Work request: Copy out each line from the material where the word "createCloneInstance" is found.

--- Provided data Enclosed Below ---

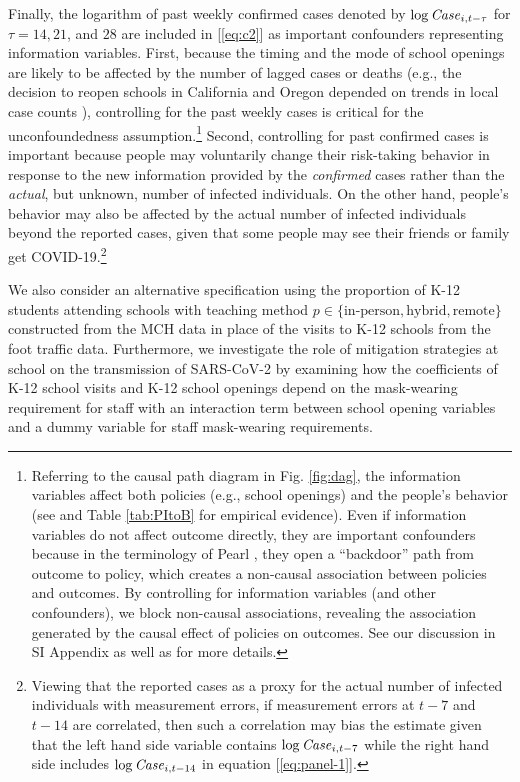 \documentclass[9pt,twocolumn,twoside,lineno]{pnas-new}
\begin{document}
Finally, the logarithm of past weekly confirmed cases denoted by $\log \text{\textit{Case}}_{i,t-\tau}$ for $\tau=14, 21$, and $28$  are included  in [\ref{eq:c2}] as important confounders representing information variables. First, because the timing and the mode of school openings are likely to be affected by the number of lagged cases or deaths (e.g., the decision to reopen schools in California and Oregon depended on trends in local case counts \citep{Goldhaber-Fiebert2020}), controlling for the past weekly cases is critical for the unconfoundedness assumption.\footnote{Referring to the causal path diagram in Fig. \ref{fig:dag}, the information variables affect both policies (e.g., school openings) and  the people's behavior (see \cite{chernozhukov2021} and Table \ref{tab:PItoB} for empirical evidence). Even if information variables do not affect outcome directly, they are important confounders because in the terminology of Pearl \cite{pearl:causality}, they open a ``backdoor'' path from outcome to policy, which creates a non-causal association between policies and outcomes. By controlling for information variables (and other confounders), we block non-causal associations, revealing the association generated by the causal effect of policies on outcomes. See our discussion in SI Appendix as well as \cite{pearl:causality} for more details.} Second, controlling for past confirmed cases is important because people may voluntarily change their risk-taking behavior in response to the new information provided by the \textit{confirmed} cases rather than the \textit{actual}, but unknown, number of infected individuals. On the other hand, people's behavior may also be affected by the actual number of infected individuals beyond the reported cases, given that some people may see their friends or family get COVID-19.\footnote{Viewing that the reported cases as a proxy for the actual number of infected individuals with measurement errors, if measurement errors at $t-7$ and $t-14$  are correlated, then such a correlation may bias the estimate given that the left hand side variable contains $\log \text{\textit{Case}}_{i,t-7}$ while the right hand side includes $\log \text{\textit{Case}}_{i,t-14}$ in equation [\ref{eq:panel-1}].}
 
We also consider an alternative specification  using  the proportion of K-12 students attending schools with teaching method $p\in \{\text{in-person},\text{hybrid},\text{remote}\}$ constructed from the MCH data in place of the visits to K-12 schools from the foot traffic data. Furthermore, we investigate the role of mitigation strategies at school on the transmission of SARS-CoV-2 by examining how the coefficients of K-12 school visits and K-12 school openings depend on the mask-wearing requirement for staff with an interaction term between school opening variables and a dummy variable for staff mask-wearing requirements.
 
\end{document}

--- End of Enclosed Provided data ---
--- Provided data Enclosed Below ---

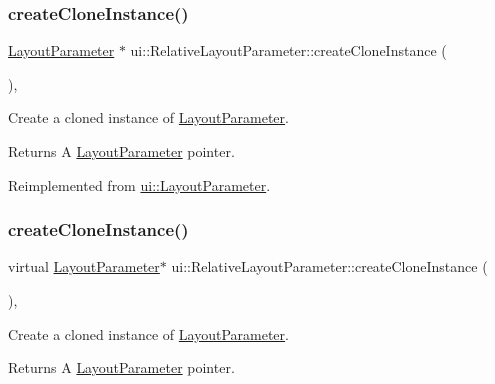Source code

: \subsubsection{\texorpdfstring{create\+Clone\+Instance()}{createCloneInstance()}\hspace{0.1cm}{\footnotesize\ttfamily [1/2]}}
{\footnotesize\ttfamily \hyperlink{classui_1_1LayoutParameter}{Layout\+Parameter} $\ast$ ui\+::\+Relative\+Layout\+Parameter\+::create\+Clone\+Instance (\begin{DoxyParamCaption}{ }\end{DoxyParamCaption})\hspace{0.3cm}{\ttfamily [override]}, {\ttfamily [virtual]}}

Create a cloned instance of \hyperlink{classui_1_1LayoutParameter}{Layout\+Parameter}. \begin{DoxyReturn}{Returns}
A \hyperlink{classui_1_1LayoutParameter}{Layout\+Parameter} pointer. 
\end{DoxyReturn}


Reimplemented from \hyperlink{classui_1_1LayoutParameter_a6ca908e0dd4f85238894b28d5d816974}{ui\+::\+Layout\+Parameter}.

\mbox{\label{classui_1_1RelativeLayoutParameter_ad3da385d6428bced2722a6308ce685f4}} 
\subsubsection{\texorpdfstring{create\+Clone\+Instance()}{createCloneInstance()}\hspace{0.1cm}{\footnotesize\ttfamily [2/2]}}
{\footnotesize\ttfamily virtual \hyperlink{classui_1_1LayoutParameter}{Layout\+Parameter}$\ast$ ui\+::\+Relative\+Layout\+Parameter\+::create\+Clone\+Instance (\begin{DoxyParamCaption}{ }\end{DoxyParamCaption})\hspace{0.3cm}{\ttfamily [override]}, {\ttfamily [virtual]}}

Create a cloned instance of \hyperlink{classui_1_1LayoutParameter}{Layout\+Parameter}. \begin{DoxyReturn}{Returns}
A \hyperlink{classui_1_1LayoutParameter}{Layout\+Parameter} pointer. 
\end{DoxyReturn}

--- End of Enclosed Provided data ---

Exercise solution:
: \subsubsection{\texorpdfstring{create\+Clone\+Instance()}{createCloneInstance()}\hspace{0.1cm}{\footnotesize\ttfamily [1/2]}}
\subsubsection{\texorpdfstring{create\+Clone\+Instance()}{createCloneInstance()}\hspace{0.1cm}{\footnotesize\ttfamily [2/2]}}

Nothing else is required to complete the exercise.